Quatrevingt-treize à la Renaissance

Lorsque à plus de soixante-dix ans, un siècle après les événements et quelques années après la Commune, Hugo écrit Quatrevingt-treize, la façon qu’il a d’absoudre la Terreur par la grandeur de l’œuvre révolutionnaire réveille contre lui la haine de la bourgeoisie de son temps : Ce que Cimourdain l’intraitable nomme « la république de l’absolu » c'est-à-dire la Terreur (la Commune), est justifié par Gauvain le pensif, qui en fait « la république de l’idéal. » et rappelle que « sous l’échafaudage de barbarie se construit le temple de la civilisation »

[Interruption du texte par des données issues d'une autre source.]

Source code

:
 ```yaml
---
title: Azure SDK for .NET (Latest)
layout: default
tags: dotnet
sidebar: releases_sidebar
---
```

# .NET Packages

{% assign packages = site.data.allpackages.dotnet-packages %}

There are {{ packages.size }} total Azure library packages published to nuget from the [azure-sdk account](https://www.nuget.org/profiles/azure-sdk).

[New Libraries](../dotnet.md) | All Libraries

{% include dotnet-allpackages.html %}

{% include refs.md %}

Les personnages du roman sont tous marqués par une double appartenance qui leur a fait adopter un point de vue contraire à celui de leur origine de classe : le girondin Gauvain est de naissance aristocratique, le jacobin Cimourdain est un prêtre défroqué, et même le féodal Lantenac, dans un geste de transfiguration sublime, change de camp : si la révolution est l’avènement du peuple et si le peuple c’est l’homme, la révolution doit être au fond l’avènement de l’homme : la révolution aboutie se trouve au fond dans l’effacement des affrontements partisans ; tel est le message teinté d’utopie littéraire d’Hugo. Tel est le propos que la Cie In Cauda, de passage pour quelques jours à Oullins, donne à entendre au théâtre de la Renaissance.

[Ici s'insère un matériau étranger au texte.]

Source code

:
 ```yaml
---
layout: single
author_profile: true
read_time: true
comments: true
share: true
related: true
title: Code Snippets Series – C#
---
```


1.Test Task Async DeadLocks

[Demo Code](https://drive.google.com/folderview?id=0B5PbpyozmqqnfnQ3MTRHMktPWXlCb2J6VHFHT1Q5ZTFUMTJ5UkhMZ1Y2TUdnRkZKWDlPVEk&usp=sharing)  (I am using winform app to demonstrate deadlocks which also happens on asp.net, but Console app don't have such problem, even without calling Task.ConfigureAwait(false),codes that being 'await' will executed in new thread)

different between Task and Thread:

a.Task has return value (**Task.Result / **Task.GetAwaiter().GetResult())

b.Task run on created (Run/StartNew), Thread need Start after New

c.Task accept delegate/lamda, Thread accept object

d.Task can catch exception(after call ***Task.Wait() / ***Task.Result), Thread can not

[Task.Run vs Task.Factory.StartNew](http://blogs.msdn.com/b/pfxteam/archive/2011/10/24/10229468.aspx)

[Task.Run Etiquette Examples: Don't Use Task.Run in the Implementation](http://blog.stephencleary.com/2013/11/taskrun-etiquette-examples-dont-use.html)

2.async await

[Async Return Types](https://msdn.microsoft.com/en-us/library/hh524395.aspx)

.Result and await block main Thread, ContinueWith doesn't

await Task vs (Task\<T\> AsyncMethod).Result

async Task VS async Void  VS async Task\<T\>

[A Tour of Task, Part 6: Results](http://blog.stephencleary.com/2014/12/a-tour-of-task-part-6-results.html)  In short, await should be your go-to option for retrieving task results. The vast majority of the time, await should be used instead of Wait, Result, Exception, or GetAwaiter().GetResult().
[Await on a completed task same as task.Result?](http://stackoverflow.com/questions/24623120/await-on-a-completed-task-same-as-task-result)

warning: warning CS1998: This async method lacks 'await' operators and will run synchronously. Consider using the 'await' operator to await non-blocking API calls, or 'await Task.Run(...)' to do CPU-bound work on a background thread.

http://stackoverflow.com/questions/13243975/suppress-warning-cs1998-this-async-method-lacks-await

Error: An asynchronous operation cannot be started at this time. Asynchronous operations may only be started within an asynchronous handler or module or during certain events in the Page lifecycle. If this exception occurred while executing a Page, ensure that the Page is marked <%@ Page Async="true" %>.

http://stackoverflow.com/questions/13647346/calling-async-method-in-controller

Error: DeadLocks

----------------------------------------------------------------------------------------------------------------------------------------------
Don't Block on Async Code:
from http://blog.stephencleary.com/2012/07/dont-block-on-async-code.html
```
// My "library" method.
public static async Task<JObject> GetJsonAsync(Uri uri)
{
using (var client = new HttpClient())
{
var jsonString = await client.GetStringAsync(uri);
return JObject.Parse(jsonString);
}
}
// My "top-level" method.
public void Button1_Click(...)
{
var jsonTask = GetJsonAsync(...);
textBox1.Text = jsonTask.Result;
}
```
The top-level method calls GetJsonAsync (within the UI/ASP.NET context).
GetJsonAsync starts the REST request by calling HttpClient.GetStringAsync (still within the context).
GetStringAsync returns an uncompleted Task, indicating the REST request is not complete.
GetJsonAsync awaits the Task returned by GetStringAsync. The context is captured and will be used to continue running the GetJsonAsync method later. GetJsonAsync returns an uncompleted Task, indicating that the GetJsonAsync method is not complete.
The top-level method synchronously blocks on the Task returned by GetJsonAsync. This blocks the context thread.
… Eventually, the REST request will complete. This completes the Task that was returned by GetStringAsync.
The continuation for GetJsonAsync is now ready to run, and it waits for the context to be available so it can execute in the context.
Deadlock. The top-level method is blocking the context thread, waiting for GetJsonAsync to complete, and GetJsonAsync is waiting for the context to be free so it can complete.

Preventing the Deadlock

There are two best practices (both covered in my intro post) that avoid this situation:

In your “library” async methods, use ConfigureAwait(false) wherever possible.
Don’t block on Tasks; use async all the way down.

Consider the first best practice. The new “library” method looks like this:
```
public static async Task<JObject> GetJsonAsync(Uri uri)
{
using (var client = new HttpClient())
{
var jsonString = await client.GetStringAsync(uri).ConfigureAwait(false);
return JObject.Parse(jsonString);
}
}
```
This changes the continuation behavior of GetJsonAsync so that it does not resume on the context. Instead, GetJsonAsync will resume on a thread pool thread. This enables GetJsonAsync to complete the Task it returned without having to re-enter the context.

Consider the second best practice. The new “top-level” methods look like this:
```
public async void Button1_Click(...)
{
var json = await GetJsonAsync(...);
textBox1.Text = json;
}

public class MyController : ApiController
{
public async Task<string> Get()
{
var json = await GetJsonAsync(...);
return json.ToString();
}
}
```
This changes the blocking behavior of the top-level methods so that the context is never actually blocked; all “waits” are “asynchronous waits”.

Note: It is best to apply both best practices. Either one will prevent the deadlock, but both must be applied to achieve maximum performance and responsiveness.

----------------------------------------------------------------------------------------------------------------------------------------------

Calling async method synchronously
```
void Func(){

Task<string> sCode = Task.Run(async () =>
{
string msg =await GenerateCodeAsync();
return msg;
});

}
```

Toute la scène se déroule sous une unique lampe à suspension, comme à la veillée. Le parti-pris de la mise en scène est ainsi clairement narratif. Dire, dans un huis-clos ténébreux, l’histoire de la révolution, celle avec un H de celle avec un R. Dans ce rond de pénombre qui définit l’espace de jeux, cinq comédiens aux mains nues et au verbe haut endossent les mimiques, les gestes, les silhouettes de tous les personnages du roman ainsi que les voix et les postures du narrateur. Projetées sur deux écrans posés de part et d’autre au fur et à mesure que s’égrènent les chapitres du roman devenus scènes et tableaux, les planches dessinées par Jean-Michel Hennecart surlignent tel visage, tel épisode, tel décor de mer, de tour ou de forêt qu’on est en train de raconter. Devant ces noirs et blancs aussi précis qu’hachurés, antithèses picturales d’asphalte et de craie, on ne peut, bien sûr, s’empêcher de songer aux dessins de Victor Hugo lui-même. Un Victor qu’aurait revisité un autre Hugo, puisque s’impose aussi à l’esprit le crayon stylisé de Pratt. Une allusion scénique à la fresque et la bande dessinée bienvenue, éminemment complémentaire.

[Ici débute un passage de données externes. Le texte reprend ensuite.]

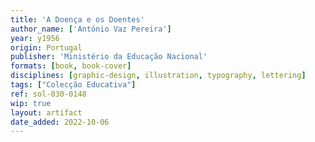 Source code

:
 ```yaml
---
title: 'A Doença e os Doentes'
author_name: ['António Vaz Pereira']
year: y1956
origin: Portugal
publisher: 'Ministério da Educação Nacional'
formats: [book, book-cover]
disciplines: [graphic-design, illustration, typography, lettering]
tags: ["Colecção Educativa"]
ref: sol-030-0148
wip: true
layout: artifact
date_added: 2022-10-06
---
```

« L’histoire, écrivait Jean Vilar, « ce savoir bien aimé qui m’a conduit au théâtre» : Tout spectaculaire ainsi circonscrit dans ce rond de pénombre où se dit et se vit le texte, c’est donc à un théâtre d’histoire que nous sommes conviés par le metteur en scène, Godefroy Ségal, qui a aussi signé l’adaptation. Un théâtre d’histoire et de texte.

Bien plus que sur la mise en scène qui joue de la discrétion autant que possible, tout repose en fait sur la tenue et surl'efficacité de l’adaptation. Car le spectateur est visuellement livré au verbe de Hugo, dans ce spectacle qui se veut lecture de l’œuvre avant tout. L’écueil, à ce point, eût été de tomber dans un didactisme ronronnant, tant il est vrai que le manichéisme hugolien, s’il n’est souligné par l’humour, s’y prête souvent. Ecueil évité :  pour preuve, ces propos entre lycéens, entendus à la sortie du spectacle hier soir, somme toute rassurants :

« - ça donne envie de lire

   - moi j’ai pas la force de le lire

   - je voulais le prendre en biblio

   - je te le passerai, je l’ai à la maison… »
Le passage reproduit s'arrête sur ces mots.